In the crossover and into the Big Show this afternoon, Glenn Ordway went off on those who are trying to make Cedric Maxwell into a villain for the piece in the Herald by Jesse Noyes this morning about Maxwell’s comments on the air Monday night in Houston.
Ordway says the Herald got it wrong, and that this is another example of how anyone today can make a call, send an email or make a blog post and turn their business upside down. He believes Maxwell was in reality doing an imitation of Tommy Heinsohn when he made the comments about Violet Palmer, who has been a frequent target of Heinsohn in the past. Ordway played the tape on the show, which showed what Maxwell’s intent was. Maxwell made his voice scratchy to sound like Heinsohn, and in fact afterwords Sean Grande and Maxwell actually complimented Palmer, saying that last few years, every time they saw her, she was the best official on her crew.
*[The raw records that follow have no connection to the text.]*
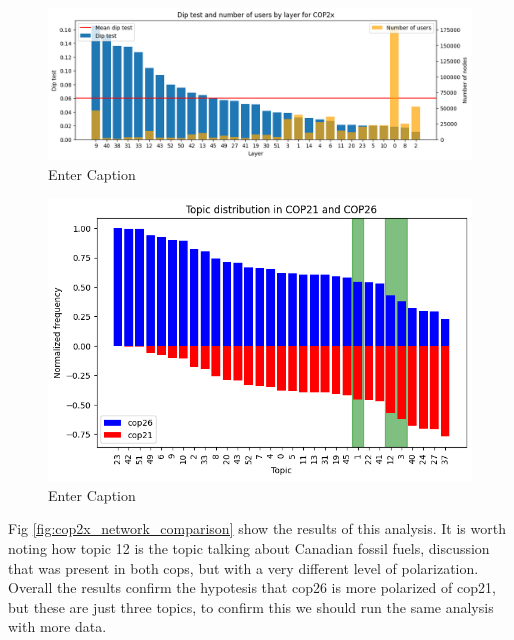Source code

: \begin{figure}[H]
    \centering
    \includegraphics[width=0.8\linewidth]{Chapter5//figures/diptest_cop2x.png}
    \caption{Enter Caption}
    \label{fig:diptesto cop2x}
\end{figure}

\begin{figure}[H]
    \centering
    \includegraphics[width=0.8\linewidth]{Chapter5/figures/cop21vscop26.png}
    \caption{Enter Caption}
    \label{fig:2126_share}
\end{figure}

Fig \ref{fig:cop2x_network_comparison} show the results of this analysis. It is worth noting how topic 12 is the topic talking about Canadian fossil fuels, discussion that was present in both cops, but with a very different level of polarization. Overall the results confirm the hypotesis that cop26 is more polarized of cop21, but these are just three topics, to confirm this we should run the same analysis with more data.

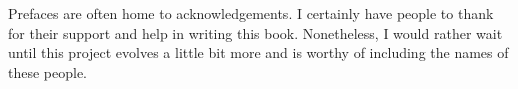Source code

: \begin{para*}
Prefaces are often home to acknowledgements. I certainly have people to thank for their support and help in writing this book. Nonetheless, I would rather wait until this project evolves a little bit more and is worthy of including the names of these people.
\end{para*}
Ordway says Noyes likely didn’t hear the remarks and merely took it off of the Universal Hub blog. He and the Big Show used that as an opportunity to go off on how blogs have a different set of standards and rules, that blogs are “dangerous” etc etc etc.
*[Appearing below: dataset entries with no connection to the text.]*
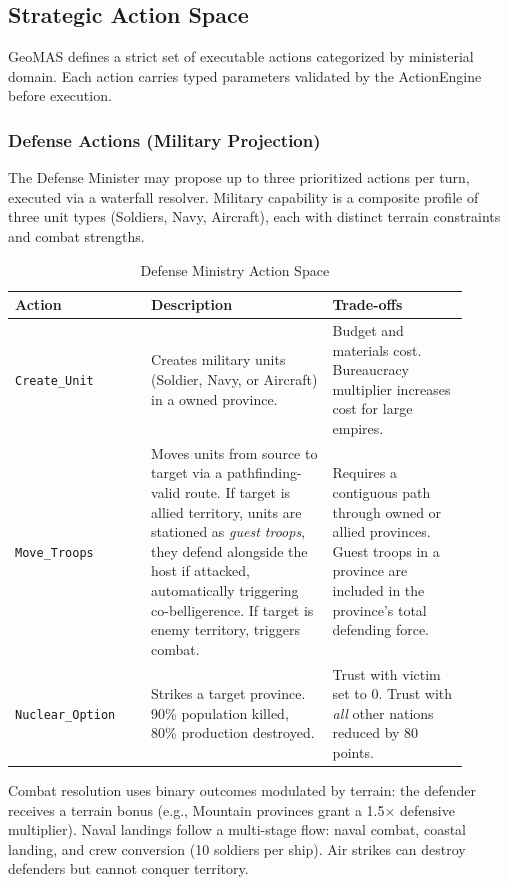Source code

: \subsection{Strategic Action Space}
\label{sec:action_space}
GeoMAS defines a strict set of executable actions categorized by ministerial domain. Each action carries typed parameters validated by the ActionEngine before execution.

\subsubsection{Defense Actions (Military Projection)}
The Defense Minister may propose up to three prioritized actions per turn, executed via a waterfall resolver. Military capability is a composite profile of three unit types (Soldiers, Navy, Aircraft), each with distinct terrain constraints and combat strengths.

\begin{table}[H]
\centering
\begin{tabular}{|p{0.27\linewidth}|p{0.36\linewidth}|p{0.27\linewidth}|}
\hline
\textbf{Action} & \textbf{Description} & \textbf{Trade-offs} \\ \hline
\texttt{Create\_Unit} & Creates military units (Soldier, Navy, or Aircraft) in a owned province. & Budget and materials cost. Bureaucracy multiplier increases cost for large empires. \\ \hline
\texttt{Move\_Troops} & Moves units from source to target via a pathfinding-valid route. If target is allied territory, units are stationed as \textit{guest troops}, they defend alongside the host if attacked, automatically triggering co-belligerence. If target is enemy territory, triggers combat. & Requires a contiguous path through owned or allied provinces. Guest troops in a province are included in the province's total defending force. \\ \hline
\texttt{Nuclear\_Option} & Strikes a target province. 90\% population killed, 80\% production destroyed. & Trust with victim set to 0. Trust with \textit{all} other nations reduced by 80 points. \\ \hline
\end{tabular}
\caption{Defense Ministry Action Space}
\label{tab:defense_actions}
\end{table}

Combat resolution uses binary outcomes modulated by terrain: the defender receives a terrain bonus (e.g., Mountain provinces grant a 1.5$\times$ defensive multiplier). Naval landings follow a multi-stage flow: naval combat, coastal landing, and crew conversion (10 soldiers per ship). Air strikes can destroy defenders but cannot conquer territory.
I can easily accept and agree with Ordway’s premise that Maxwell made the remarks as a joke, imitating Tommy Heinsohn. I would agree with him that this is being way overblown and that Maxwell shouldn’t be getting this sort of heat.
It’s obvious to me that Maxwell shouldn’t have to apologize for this.
I just have one issue here, however. It’s easy to put all the blame on the “blogs” but who made this a legitimate story? Was it Noyes by putting in the paper, or was it Jason Wolfe who was quoted in the Noyes story, and stated that Maxwell would be apologizing on the air tonight?
By making that statement, Wolfe is agreeing with the premise that Maxwell did something worthy of an apology, which is certainly newsworthy. He makes it a legitimate story. Should Wolfe had given a “no comment” or said that they were looking into it more before making that statement? I think so. HE gave Noyes a basis for publishing the story with his comments.
The original blog poster may not have “gotten” the comments by Maxwell, but it appears Wolfe didn’t either. He should be apologizing to Maxwell. Publicly.
Andy Hart called into ESPN Boston yesterday to talk with Mike Felger about the combine in Indianapolis. He was asked if he had seen Bill Belichick out there, and Hart replied that he hadn’t and one of the things that he mentioned was that he didn’t know if it had to do with his “legal issues.” Other reasons were that Belichick and his staff had been at the Pro Bowl and perhaps needed some time to get back and have their their own meetings and so forth, were making other visits, and a few other possibilities. I was disappointed to hear Hart even raise the legal issues as a possibility.
As was stated here last week, Belichick doesn’t have any legal issues. He is not involved in the legal proceedings in the NJ case. Period. His name has been thrown around, and that is it.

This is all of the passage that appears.